Cincuenta años sin Charlie Parker
Cuando murió, luego de revolucionar el jazz y crear el bebop, tenía apenas 35 años, pero parecía de 50
Ni siquiera una millonaria de la familia Rothschild con mucha experiencia en apañar genios del jazz en apuros supo cómo comportarse ante la sorpresa de que el más disoluto y célebre de todos ellos, Charlie Parker, acababa de morir riendo frente al televisor de su living con vista al Central Park de Nueva York. Ocurrió hace cincuenta años, en el atardecer de un sábado como hoy, y la baronesa Pannonica de Koenigswarter, conocida mecenas que lo había alojado muy enfermo un par de días atrás, prefirió mantener en secreto la noticia hasta ubicar a la mujer con la que el muerto venía manteniendo una relación destructiva desde hacía años.
Logró hacerlo al día siguiente, pero si bien la información no se publicó en los diarios hasta el martes, ya toda la ciudad sabía de la desgracia por el grafito "Bird Lives" –lo apodaban "Pájaro"– garabateado en paredes de Greenwich Village y pasadizos del subterráneo.
Durante la semana se tomó conciencia de que quien había dejado de existir no era el drogadicto impredecible con el que ya pocos querían tocar y nadie se arriesgaba a contratar, sino uno de los más grandes creadores del jazz contemporáneo, el hombre que contribuyó a imponer la primera renovación a fondo con sonido, técnica y vehemencia nunca escuchados en un ejecutante de saxofón.
Charlie Parker había nacido el 29 de agosto de 1920 en Kansas City, la ciudad quimérica en la que se tocaba muy buen jazz durante todo el día, pero que a él no le produjo estímulos memorables. Los directores que toleraron sus primeras impuntualidades –George Lee, King Colax, Harlan Leonard– significaban algo en la región, pero su música eran simples blues que algún portentoso vocalista gritaba sin micrófono para que la gente bailara. Lo mismo que hacía Walter Brown en la banda del pianista Jay Mc Shann, donde Parker permaneció más de tres años, grabó su primer solo notable –"Hootie Blues"– y abandonó a mediados de 1942 para quedarse en Nueva York.

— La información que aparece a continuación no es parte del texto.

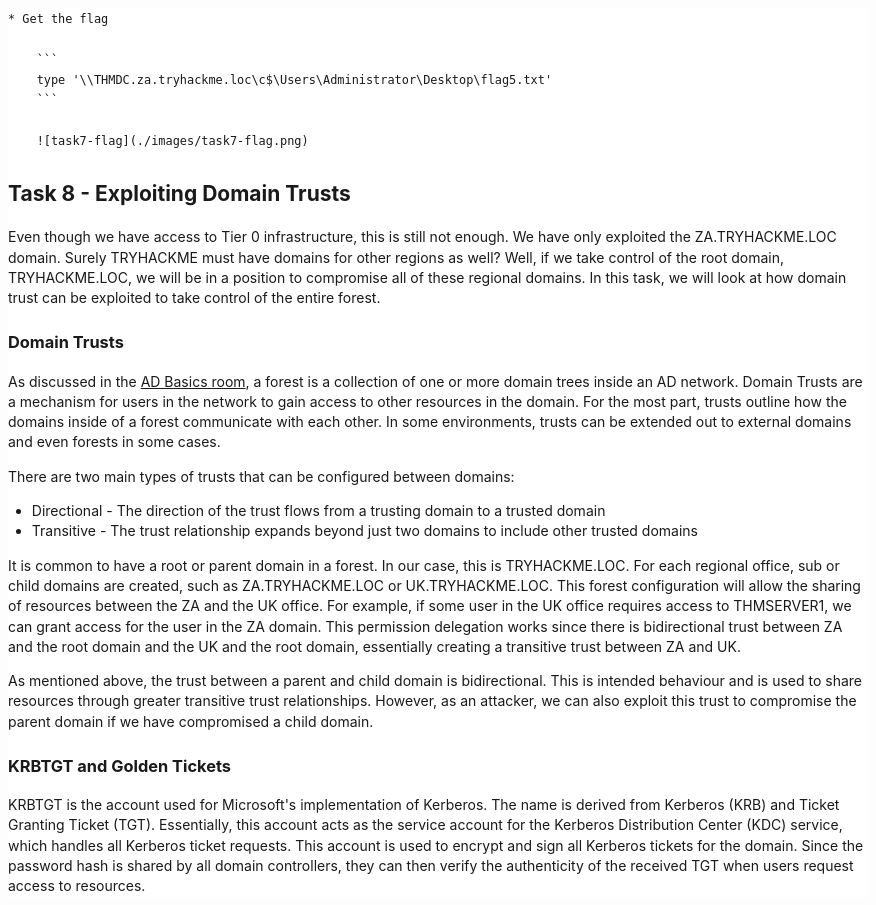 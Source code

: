 	* Get the flag
	
		```
		type '\\THMDC.za.tryhackme.loc\c$\Users\Administrator\Desktop\flag5.txt'
		```

		![task7-flag](./images/task7-flag.png)

## Task 8 - Exploiting Domain Trusts

Even though we have access to Tier 0 infrastructure, this is still not enough. We have only exploited the ZA.TRYHACKME.LOC domain. Surely TRYHACKME must have domains for other regions as well? Well, if we take control of the root domain, TRYHACKME.LOC, we will be in a position to compromise all of these regional domains. In this task, we will look at how domain trust can be exploited to take control of the entire forest.

### Domain Trusts

As discussed in the [AD Basics room](https://tryhackme.com/jr/activedirectorybasics), a forest is a collection of one or more domain trees inside an AD network. Domain Trusts are a mechanism for users in the network to gain access to other resources in the domain. For the most part, trusts outline how the domains inside of a forest communicate with each other. In some environments, trusts can be extended out to external domains and even forests in some cases.

There are two main types of trusts that can be configured between domains:

* Directional - The direction of the trust flows from a trusting domain to a trusted domain
* Transitive - The trust relationship expands beyond just two domains to include other trusted domains

It is common to have a root or parent domain in a forest. In our case, this is TRYHACKME.LOC. For each regional office, sub or child domains are created, such as ZA.TRYHACKME.LOC or UK.TRYHACKME.LOC. This forest configuration will allow the sharing of resources between the ZA and the UK office. For example, if some user in the UK office requires access to THMSERVER1, we can grant access for the user in the ZA domain. This permission delegation works since there is bidirectional trust between ZA and the root domain and the UK and the root domain, essentially creating a transitive trust between ZA and UK.

As mentioned above, the trust between a parent and child domain is bidirectional. This is intended behaviour and is used to share resources through greater transitive trust relationships. However, as an attacker, we can also exploit this trust to compromise the parent domain if we have compromised a child domain.

### KRBTGT and Golden Tickets

KRBTGT is the account used for Microsoft's implementation of Kerberos. The name is derived from Kerberos (KRB) and Ticket Granting Ticket (TGT). Essentially, this account acts as the service account for the Kerberos Distribution Center (KDC) service, which handles all Kerberos ticket requests. This account is used to encrypt and sign all Kerberos tickets for the domain. Since the password hash is shared by all domain controllers, they can then verify the authenticity of the received TGT when users request access to resources.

No fue un suceso instantáneo, sino otra vez la penuria de volver a rodar por un salario miserable como miembro de una orquesta en crisis –la de Earl Hines– que dependía de la presencia de Billy Eckstine y se derrumbó apenas el cantante la abandonó para formar su propia organización llevándose los mejores músicos, entre ellos los dos que pronto revolucionarían el jazz: Parker y el trompetista Dizzy Gillespie.
Grabaron por primera vez juntos en enero de 1945 y antes de que terminara el año, habían establecido el repertorio, la estética musical, el formato instrumental, las normas de comportamiento, una jerga propia y hasta la indumentaria del movimiento denominado Bebop, reducido finalmente a Bop.
Aunque su significado se amplió hasta definir un estilo de vida nocturna e inconformista, al principio la palabra Bebop identificaba una manera distinta, competitiva y excluyente de tocar jazz, con ritmos discontinuos, un método de improvisación asentado más en la estructura armónica que en la melodía de los temas y recursos instrumentales novedosos y tan complicados que sólo podían intentarlos intuitivos superdotados, como reveló ser Charlie Parker en las primeras obras maestras con su nombre en la etiqueta.
La idea de exportar el Bebop y sus dos superestrellas a la costa californiana terminó siendo el desastre comercial y artístico que marcó el fin de la extraordinaria sociedad. Gillespie retornó a Nueva York y Parker quedó varado en Los Angeles actuando con cualquiera y cometiendo un error tras otro, entre ellos el de firmar contrato con un tramposo llamado Ross Russell y su sello Dial, algo que no podía hacer, porque un par de meses atrás se había comprometido con un delincuente peor, Herman Lubinsky, el dueño de los discos Savoy.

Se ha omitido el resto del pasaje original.